Dans un discours solennel devant les deux chambres du Parlement réunies en congrès, le président Félix Tshisekedi a esquissé les contours d’un cadre juridique renforcé pour la liberté de la presse en République Démocratique du Congo. Cette annonce, qui intervient dans un contexte de fragilité médiatique, vise à concilier souveraineté narrative et garantie des libertés fondamentales. Mais derrière les principes affichés, la mise en œuvre de ce dispositif suscite des interrogations sur l’équilibre entre protection et contrôle.

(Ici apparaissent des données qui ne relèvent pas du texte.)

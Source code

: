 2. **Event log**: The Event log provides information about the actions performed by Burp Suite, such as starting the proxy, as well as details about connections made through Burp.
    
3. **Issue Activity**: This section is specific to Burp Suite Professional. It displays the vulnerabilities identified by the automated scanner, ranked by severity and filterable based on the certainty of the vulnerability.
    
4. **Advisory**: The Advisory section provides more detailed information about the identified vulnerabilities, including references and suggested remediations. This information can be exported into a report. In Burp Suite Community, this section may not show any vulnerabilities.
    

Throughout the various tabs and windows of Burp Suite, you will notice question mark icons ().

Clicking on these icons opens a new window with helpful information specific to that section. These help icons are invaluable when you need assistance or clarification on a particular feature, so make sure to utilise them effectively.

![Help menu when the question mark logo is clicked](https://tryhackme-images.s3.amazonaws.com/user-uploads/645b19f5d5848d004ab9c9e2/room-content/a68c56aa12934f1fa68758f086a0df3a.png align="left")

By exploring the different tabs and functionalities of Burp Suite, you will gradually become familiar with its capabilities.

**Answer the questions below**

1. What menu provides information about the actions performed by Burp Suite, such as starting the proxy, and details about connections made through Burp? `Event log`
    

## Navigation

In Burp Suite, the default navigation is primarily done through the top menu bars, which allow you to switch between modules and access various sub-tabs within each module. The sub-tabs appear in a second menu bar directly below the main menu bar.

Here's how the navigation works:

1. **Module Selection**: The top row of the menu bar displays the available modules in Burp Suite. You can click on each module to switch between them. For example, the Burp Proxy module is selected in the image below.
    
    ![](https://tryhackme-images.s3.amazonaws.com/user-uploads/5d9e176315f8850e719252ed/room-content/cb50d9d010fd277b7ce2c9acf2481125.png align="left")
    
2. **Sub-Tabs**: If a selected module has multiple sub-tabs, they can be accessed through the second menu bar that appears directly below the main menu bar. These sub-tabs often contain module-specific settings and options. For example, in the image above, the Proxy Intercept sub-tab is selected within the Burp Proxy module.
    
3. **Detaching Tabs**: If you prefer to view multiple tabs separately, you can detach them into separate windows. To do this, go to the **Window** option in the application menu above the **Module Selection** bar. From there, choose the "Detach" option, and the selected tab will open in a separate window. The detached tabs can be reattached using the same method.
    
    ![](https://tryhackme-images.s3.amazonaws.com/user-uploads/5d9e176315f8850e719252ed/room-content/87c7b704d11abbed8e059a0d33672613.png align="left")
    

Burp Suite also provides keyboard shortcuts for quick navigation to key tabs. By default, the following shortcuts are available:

Le chef de l’État a mis en avant l’élaboration d’une politique sectorielle de la communication et un avant-projet de lois destiné à protéger les médias contre les ingérences et la désinformation. Ces initiatives s’inscrivent dans la continuité de l’ordonnance-loi n° 23/009 du 13 mars 2023 relative à la liberté de la presse et de l’information. « La mise en œuvre effective de cette ordonnance, appuyée par des textes d’application concernant la création de médias et l’accréditation de professionnels étrangers, installe un cadre moderne, transparent et protecteur des libertés », a déclaré le président. Cette référence à un cadre juridique médias congolais actualisé témoigne d’une volonté affichée de moderniser le secteur.
Pourtant, l’effectivité de ces mesures légales reste un défi de taille. La liberté de la presse en RDC a souvent été entravée par des pratiques administratives opaques et des pressions économiques. Félix Tshisekedi lui-même a reconnu cette vulnérabilité en évoquant les mesures fiscales et parafiscales destinées à alléger les charges pesant sur les médias. « Un média économiquement asphyxié n’est peut-être véritablement libre », a-t-il asséné. Cette prise de conscience est louable, mais la concrétisation de ces allégements fiscaux dans un environnement économique contraint pose question. Les médias congolais, souvent précaires, attendent des actes plus que des paroles.
Au-delà de l’aspect économique, le président a souligné la collaboration du gouvernement avec le Conseil Supérieur de l’Audiovisuel et de la Communication (CSAC), le Conseil National de Cybersécurité et l’Agence pour le Développement du Numérique. L’objectif avoué est de protéger l’espace informationnel contre les discours haineux, la manipulation et les campagnes menaçant la cohésion nationale. Cette orientation, qui relève de la politique communication Congo, soulève un dilemme classique : comment lutter contre les contenus nocifs sans verser dans la censure ? La recherche d’une souveraineté narrative, concept mis en avant par le chef de l’État, peut-elle servir de prétexte à un contrôle accru de l’information ?
L’analyse des implications politiques de ce cadre renforcé pour la liberté de la presse invite à la prudence. D’un côté, il pourrait offrir aux médias congolais une meilleure protection juridique et économique, essentielle pour leur indépendance. De l’autre, la centralisation des mécanismes de régulation et l’accent mis sur la sécurité narrative pourraient instrumentalisier le secteur au service d’intérêts politiques. Le président Tshisekedi joue gros avec cette réforme : son succès renforcerait sa crédibilité en matière de démocratie, tandis qu’un échec ou un détournement autoritaire fragiliserait durablement la confiance des acteurs médiatiques.
Les prochains mois seront déterminants pour évaluer la traduction concrète de ces annonces. L’adoption des textes d’application de l’ordonnance loi liberté presse, la mise en place effective des allègements fiscaux et le fonctionnement des instances de régulation sous l’égide du CSAC seront scrutés à la loupe. La communauté des journalistes et des éditeurs, tout en accueillant favorablement l’intention de modernisation, restera vigilante sur les dérives potentielles. En définitive, la liberté de la presse en RDC se joue moins dans les discours que dans la pratique quotidienne du métier, entre contraintes économiques et pressions politiques.
Le chemin vers un paysage médiatique libre et prospère est semé d’embûches. Si le cadre présenté par Félix Tshisekedi ouvre une porte, son franchissement exigera une volonté politique constante et un dialogue authentique avec les professionnels du secteur. L’enjeu dépasse la simple technique juridique : il touche au cœur de la démocratie congolaise et à sa capacité à garantir un débat public pluraliste et éclairé.